Task to carry out: When a line below contains the string "IEEEtran", show that line.

Source data:
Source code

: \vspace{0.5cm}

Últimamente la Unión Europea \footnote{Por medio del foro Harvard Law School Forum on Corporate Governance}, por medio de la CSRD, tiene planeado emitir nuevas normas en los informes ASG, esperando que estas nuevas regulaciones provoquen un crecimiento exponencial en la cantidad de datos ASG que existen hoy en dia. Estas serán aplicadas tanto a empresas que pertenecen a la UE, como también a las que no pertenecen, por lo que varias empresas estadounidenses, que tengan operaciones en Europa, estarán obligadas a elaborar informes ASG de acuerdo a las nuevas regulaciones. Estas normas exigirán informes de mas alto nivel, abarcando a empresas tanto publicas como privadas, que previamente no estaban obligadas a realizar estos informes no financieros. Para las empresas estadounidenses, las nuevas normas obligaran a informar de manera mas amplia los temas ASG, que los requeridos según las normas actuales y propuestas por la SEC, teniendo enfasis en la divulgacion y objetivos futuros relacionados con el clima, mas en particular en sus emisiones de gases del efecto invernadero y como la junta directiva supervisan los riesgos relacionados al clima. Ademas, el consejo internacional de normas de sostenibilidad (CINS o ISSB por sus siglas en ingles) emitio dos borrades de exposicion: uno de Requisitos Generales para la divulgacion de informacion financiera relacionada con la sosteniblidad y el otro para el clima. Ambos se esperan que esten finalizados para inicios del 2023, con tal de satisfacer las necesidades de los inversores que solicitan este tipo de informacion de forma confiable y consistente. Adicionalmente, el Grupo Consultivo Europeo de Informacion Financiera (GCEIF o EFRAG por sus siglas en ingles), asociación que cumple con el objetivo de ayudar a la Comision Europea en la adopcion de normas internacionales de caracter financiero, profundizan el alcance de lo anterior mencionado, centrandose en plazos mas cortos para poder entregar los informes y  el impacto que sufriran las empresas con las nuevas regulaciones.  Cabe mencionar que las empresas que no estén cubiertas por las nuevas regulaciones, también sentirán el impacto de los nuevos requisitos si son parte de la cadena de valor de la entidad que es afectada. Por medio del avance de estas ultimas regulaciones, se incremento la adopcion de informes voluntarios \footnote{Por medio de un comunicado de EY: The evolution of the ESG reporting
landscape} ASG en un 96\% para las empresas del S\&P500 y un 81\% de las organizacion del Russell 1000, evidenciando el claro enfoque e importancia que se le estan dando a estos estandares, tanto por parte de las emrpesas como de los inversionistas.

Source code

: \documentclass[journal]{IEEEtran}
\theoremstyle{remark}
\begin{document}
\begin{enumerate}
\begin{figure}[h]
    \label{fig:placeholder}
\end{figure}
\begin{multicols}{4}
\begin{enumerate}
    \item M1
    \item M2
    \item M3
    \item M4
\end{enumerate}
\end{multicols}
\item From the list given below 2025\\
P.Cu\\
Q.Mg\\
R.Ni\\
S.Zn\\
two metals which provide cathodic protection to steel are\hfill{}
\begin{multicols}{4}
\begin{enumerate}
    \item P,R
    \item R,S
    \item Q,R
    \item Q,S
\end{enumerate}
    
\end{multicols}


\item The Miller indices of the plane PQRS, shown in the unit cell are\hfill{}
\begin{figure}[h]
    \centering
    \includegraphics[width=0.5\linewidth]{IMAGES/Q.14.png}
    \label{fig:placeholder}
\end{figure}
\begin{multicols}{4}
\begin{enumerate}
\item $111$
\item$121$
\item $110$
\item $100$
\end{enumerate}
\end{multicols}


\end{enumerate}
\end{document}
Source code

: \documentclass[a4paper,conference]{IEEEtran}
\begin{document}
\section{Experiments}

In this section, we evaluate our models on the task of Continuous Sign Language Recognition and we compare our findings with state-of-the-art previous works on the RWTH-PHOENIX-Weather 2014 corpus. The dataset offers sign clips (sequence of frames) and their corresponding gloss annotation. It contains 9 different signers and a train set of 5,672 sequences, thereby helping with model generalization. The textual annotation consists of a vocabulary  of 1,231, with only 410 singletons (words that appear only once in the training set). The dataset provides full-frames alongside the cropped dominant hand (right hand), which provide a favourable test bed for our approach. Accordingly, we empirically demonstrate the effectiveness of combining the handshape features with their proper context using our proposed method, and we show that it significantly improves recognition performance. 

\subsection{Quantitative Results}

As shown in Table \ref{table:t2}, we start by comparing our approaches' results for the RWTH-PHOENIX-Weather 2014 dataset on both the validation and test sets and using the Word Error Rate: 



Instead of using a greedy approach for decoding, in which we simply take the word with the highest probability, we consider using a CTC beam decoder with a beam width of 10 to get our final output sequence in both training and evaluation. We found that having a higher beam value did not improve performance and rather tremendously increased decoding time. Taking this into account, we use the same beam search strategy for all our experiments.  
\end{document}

Task solution:
: \documentclass[journal]{IEEEtran}
: \documentclass[a4paper,conference]{IEEEtran}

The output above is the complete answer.